Assister à la venue de la nuit dans ces lieux retirés est un spectacle fascinant. Le ciel prend des teintes rouges qui contrastent avec le sombre des grandes montagnes en contre-jour. On imagine bien de la sorte les grands espaces préhistoriques seulement peuplés de dinosaures. De plus le vent s’en donne à cœur joie comme chaque soir. Cette nuit je vais bien dormir et le lendemain me réveiller vers les sept heures, alors qu’il fait déjà bien clair, ce qui est exceptionnel.
Le matin, une fois encore l’air est immobile, le silence absolu, presque assourdissant. J’ai envie de retenir mon souffle pour ne pas troubler l’esprit du lieu et rompre l’enchantement. Je pars me promener à pied sur nos traces de la veille, que je ne retrouve pas dans cette immensité. Quelques gros oiseaux s’envolent à mon approche. Une petite rivière, qui court au milieu du sel est en partie gelée, il n’a pas du faire bien chaud cette nuit! De retour aux tentes, je constate que la grosse bouteille d’eau que j’ai oubliée sur mon porte-bagages est un énorme glaçon de plusieurs litres. Heureusement que le contenant est en plastique ! Le changement de température est rapide. Une demi-heure après l’apparition du soleil le thermomètre reprend une vingtaine de degrés.

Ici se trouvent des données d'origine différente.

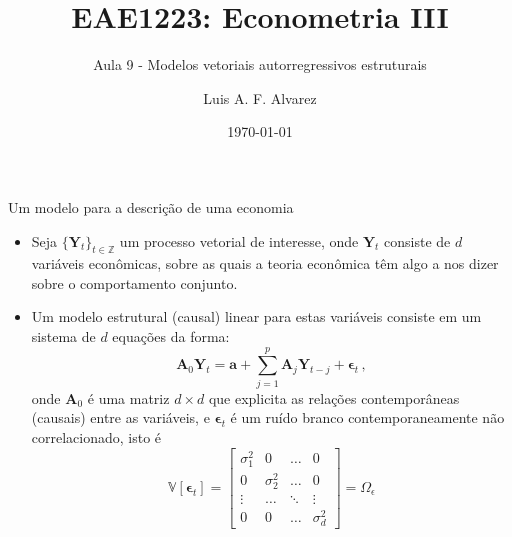 \documentclass[11pt]{beamer}
\author{Luis A. F. Alvarez}
\title{EAE1223: Econometria III}
\subtitle{Aula 9 - Modelos vetoriais autorregressivos estruturais}
\date{\today}
\begin{document}
\begin{frame}[plain]
	\maketitle
\end{frame}

\begin{frame}{Um modelo para a descrição de uma economia}
	\begin{itemize}
		\item 	Seja $\{ \boldsymbol{Y}_t\}_{t\in \mathbb{Z}}$ um processo vetorial de interesse, onde $\boldsymbol{Y}_t$ consiste de $d$ variáveis econômicas, sobre as quais a teoria econômica têm algo a nos dizer sobre o comportamento conjunto.
		\item Um {\color{blue}modelo estrutural (causal) linear} para estas variáveis consiste em um sistema de $d$ equações da forma:
		\begin{equation} \label{eq_struct}
			\boldsymbol{A}_0 \boldsymbol{Y}_t = \boldsymbol{a} + \sum_{j=1}^p\boldsymbol{A}_j \boldsymbol{Y}_{t-j} + \boldsymbol{\epsilon}_t\, ,
		\end{equation}
		onde $\boldsymbol{A}_0$ é uma matriz $d \times d$ que explicita as relações contemporâneas (causais) entre as variáveis, e $\boldsymbol{\epsilon}_t$ é um ruído branco {\color{blue}contemporaneamente não correlacionado}, isto é $$ \mathbb{V}[\boldsymbol{\epsilon}_t] = \begin{bmatrix}
			\sigma_{1}^2 & 0 & \ldots & 0 \\
			0 & \sigma^2_2 & \ldots & 0 \\
			\vdots & \ldots & \ddots & \vdots \\
			0 & 0 & \ldots & \sigma^2_d
		\end{bmatrix}= \Omega_\epsilon $$
		\end{itemize}


\end{frame}
\end{document}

Aujourd’hui nous espérons une étape facile, en effet une trentaine de kilomètres nous séparent de la petite ville de Llica, point d’entrée du salar d’Uyuni. Les deux kilomètres que j’ai effectués sur cette piste hier pour aller chercher de l’eau m’ont permis de constater qu’elle était en très bon état. Mais je ne l’ai empruntée que sur deux kilomètres. La suite sera toute différente, en effet l’empire du sable va reprendre et nous allons nous battre à pied contre un terrain qui ne nous laissera aucun répit. Généralement les pistes sablonneuses que nous avons expérimentées jusqu’à présent, présentaient des zones non praticables, mais elles alternaient avec de grandes zones où nous pouvions enfourcher nos vélos. Mais là, non, les parties « roulables »sont quasi inexistantes, et sur quatorze kilomètres nous allons pousser dans un sable qui nous retient comme de la colle. Je maudis cette piste, et l’étape supposée facile se transforme en véritable calvaire, surtout après la gigantesque séance de poussage d’hier.
Lorsque nous arrivons au village de Challacollo, Jean décide de voir si ce village possède un restaurant. Lorsqu’il y pénètre, un pick-up en sort. Je me précipite à grands renforts de gestes, pourvu qu’il m’attende. Le chauffeur m’a remarqué et je cours littéralement, mon vélo à la main. Contrairement à Jean qui lui avait demandé s’il y avait de quoi se restaurer, moi je suis intéressé par sa destination. Il va à Llica, chance ! Immédiatement je lui demande s’il peut me charger avec mon vélo, Alain y est immédiatement favorable. Jean quant à lui est plus réticent, considérant que c’est un peu trahir l’esprit du cyclotourisme. Pour ma part, je considère que pousser son vélo dans le sable, c’est comme naviguer avec une bassine, un engin pas du tout adapté à son emploi. Enfin de compte nous finissons tous les trois sur la plate-forme du véhicule en compagnie d’un couple de vieux Indiens. Les quinze kilomètres nous séparant de Llica nous les parcourons en une demi-heure. Vu l’état de la piste, à vélo il nous aurait bien fallu au minimum quatre heures, avec la grosse chaleur qui montait, nous en aurions vraiment bavé. A treize heures nous sommes installés dans un restaurant sympathique devant une belle assiette de poulet au riz, que je savoure sans remords ni regrets. Alain ne semble pas avoir plus d’états d’âme que moi, ce qui n’est pas le cas de Jean. Je sens dans son regard une forme de reproche. Nos conceptions divergent quelque peu. Je roule avant tout pour le plaisir, les calvaires interminables, je n’en raffole pas. Pousser son vélo, sans aucun espoir de pouvoir rouler sur la moindre parcelle, ne m’attire pas spécialement et si je peux m’en dispenser je n’hésite pas.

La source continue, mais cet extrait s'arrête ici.